Spring 2018 MATH 202B 001 LEC

Introduction to Topology and Analysis
Schedule: 
SectionDays/TimesLocationInstructorClass
001 LECTuTh 09:30AM - 10:59AMCory 289Marc A Rieffel26726
UnitsEnrollment Status
4Open
Additional Information: 

Prerequisites: Math 202A and Math 110

Description: Measure and integration. Product measures and Fubini-type theorems. Signed measures; Hahn and Jordan decompositions. Radon-Nikodym theorem. Integration on the line and in Rn. Differentiation of the integral. Hausdorff measures. Fourier transform. Introduction to linear topological spaces, Banach spaces and Hilbert spaces. Banach-Steinhaus theorem; closed graph theorem. Hahn-Banach theorem. Duality; the dual of LP. Measures on locally compact spaces; the dual of C(X). Weak and weak-* topologies; Banach-Alaoglu theorem. Convexity and the Krein-Milman theorem. Additional topics chosen may include compact operators, spectral theory of compact operators, and applications to integral equations.

Office: 811 Evans

Office Hours: TBA

Recommended Text: Real and Functional Analysis 3rd ed. by Serge Lang, Springer-VerlagBasic Real Analysis by Anthony Knapp. Advanced Real Analysis by Anthony Knapp.  My understanding is that through an agreement between UC and Springer, chapters of the Lang text and the Knapp texts are available for free download by students. See the course webpage for the links to them. For those who have used the text Real Analysis by Folland for Math 202A, that text can also be quite useful for parts of Math 202B. 

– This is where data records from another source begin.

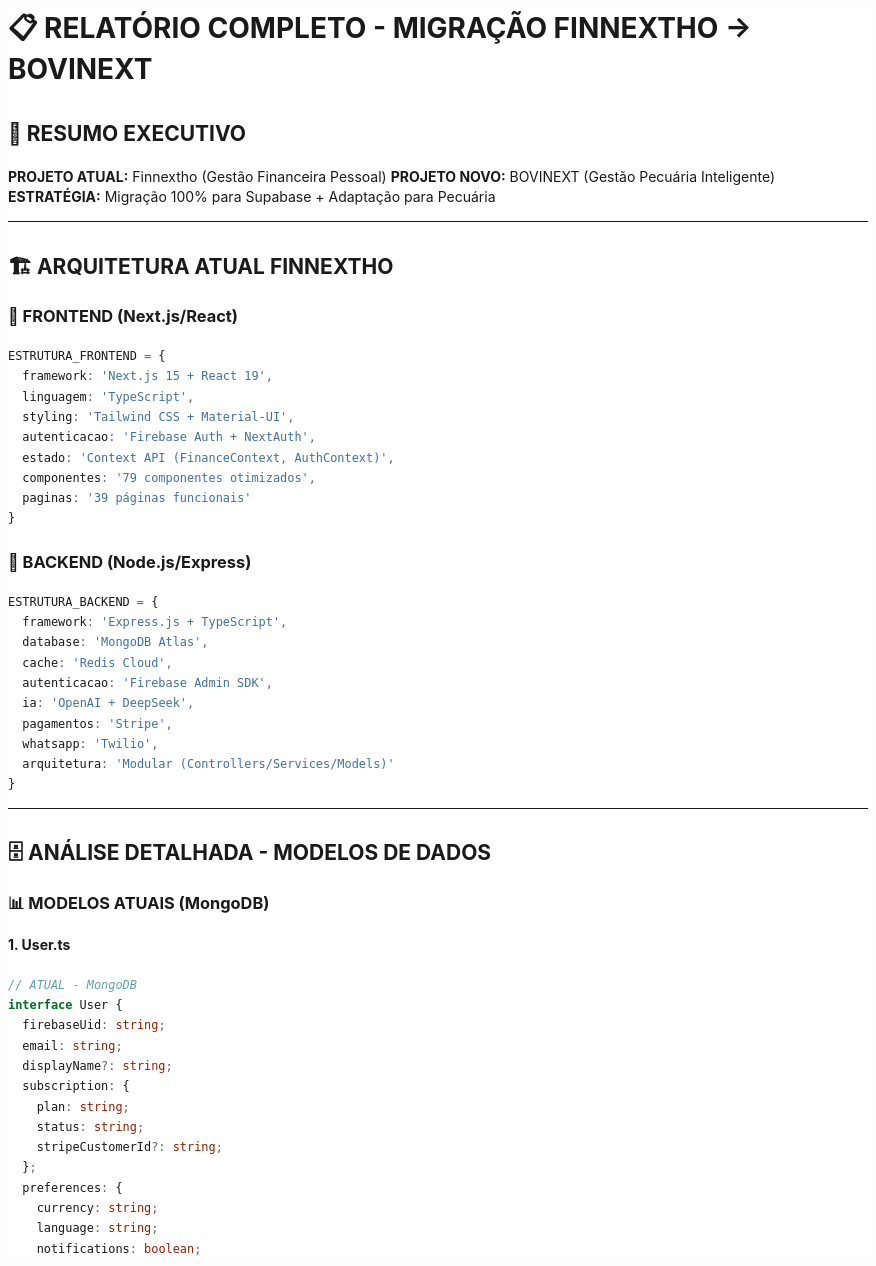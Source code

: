 # 📋 **RELATÓRIO COMPLETO - MIGRAÇÃO FINNEXTHO → BOVINEXT**

## 🎯 **RESUMO EXECUTIVO**

**PROJETO ATUAL:** Finnextho (Gestão Financeira Pessoal)
**PROJETO NOVO:** BOVINEXT (Gestão Pecuária Inteligente)
**ESTRATÉGIA:** Migração 100% para Supabase + Adaptação para Pecuária

---

## 🏗️ **ARQUITETURA ATUAL FINNEXTHO**

### **📱 FRONTEND (Next.js/React)**
```typescript
ESTRUTURA_FRONTEND = {
  framework: 'Next.js 15 + React 19',
  linguagem: 'TypeScript',
  styling: 'Tailwind CSS + Material-UI',
  autenticacao: 'Firebase Auth + NextAuth',
  estado: 'Context API (FinanceContext, AuthContext)',
  componentes: '79 componentes otimizados',
  paginas: '39 páginas funcionais'
}
```

### **🔧 BACKEND (Node.js/Express)**
```typescript
ESTRUTURA_BACKEND = {
  framework: 'Express.js + TypeScript',
  database: 'MongoDB Atlas',
  cache: 'Redis Cloud',
  autenticacao: 'Firebase Admin SDK',
  ia: 'OpenAI + DeepSeek',
  pagamentos: 'Stripe',
  whatsapp: 'Twilio',
  arquitetura: 'Modular (Controllers/Services/Models)'
}
```

---

## 🗄️ **ANÁLISE DETALHADA - MODELOS DE DADOS**

### **📊 MODELOS ATUAIS (MongoDB)**

#### **1. User.ts**
```typescript
// ATUAL - MongoDB
interface User {
  firebaseUid: string;
  email: string;
  displayName?: string;
  subscription: {
    plan: string;
    status: string;
    stripeCustomerId?: string;
  };
  preferences: {
    currency: string;
    language: string;
    notifications: boolean;
```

 Comments: We will continue on from wherever this Fall's Math 202A ends, to develop the theory of measure and integration.We will also develop more general topology as needed. A major further subject will be an introduction to functional analysis, which consists of methods for dealing with infinite-dimensional topological vector spaces and linear operators on them. This will use both the general topology and the measure and integration that has been covered. It has wide applications, for example to harmonic analysis, partial differential equations, analysis on manifolds, and quantum physics. Some of the items we will discuss are Banach spaces, the closed-graph theorem,  the Hahn-Banach theorem and duality, duals of classical Banach spaces, weak topologies, the Alaoglu theorem, convexity and the Krein-Milman theorem. We will also discuss further related topics if time allows. In my lectures I will try to give well-motivated careful presentations of the material. 

Grading: Grading: I plan to assign roughly-weekly problem sets. Collectively they will count for 50% of the course grade. Students are strongly encouraged to discuss the problem sets and the course content with each other, but each student should write up their own solutions, reflecting their own understanding, to turn in. Even more, if students collaborate in working out solutions, or get specific help from others, they should explicitly acknowledge this help in the written work they turn in. This is general scholarly best practice. There is no penalty for acknowledging such collaboration or help. There will be a final examination on Wednesday May 9, 11:30-2:30 , which will count for 35% of the course grade. There will be a midterm exam, which will count for 15% of the course grade. There will be no early or make-up final examination. Nor will a make-up midterm exam be given; instead, if you tell me ahead of time that you must miss the midterm exam, then the final exam will count for 50% of your course grade. If you miss the midterm exam but do not tell me ahead of time, then you will need to bring me a doctor's note or equivalent in order to try to avoid a score of 0.

Accomodations: Students who need special accomodation for examinations should bring me the appropriate paperwork, and must tell me at least a week in advance of each exam what specific accomodation they need, so that I will have enough time to arrange it.

Course Webpage: math.berkeley.edu/~rieffel

The above information is subject to change.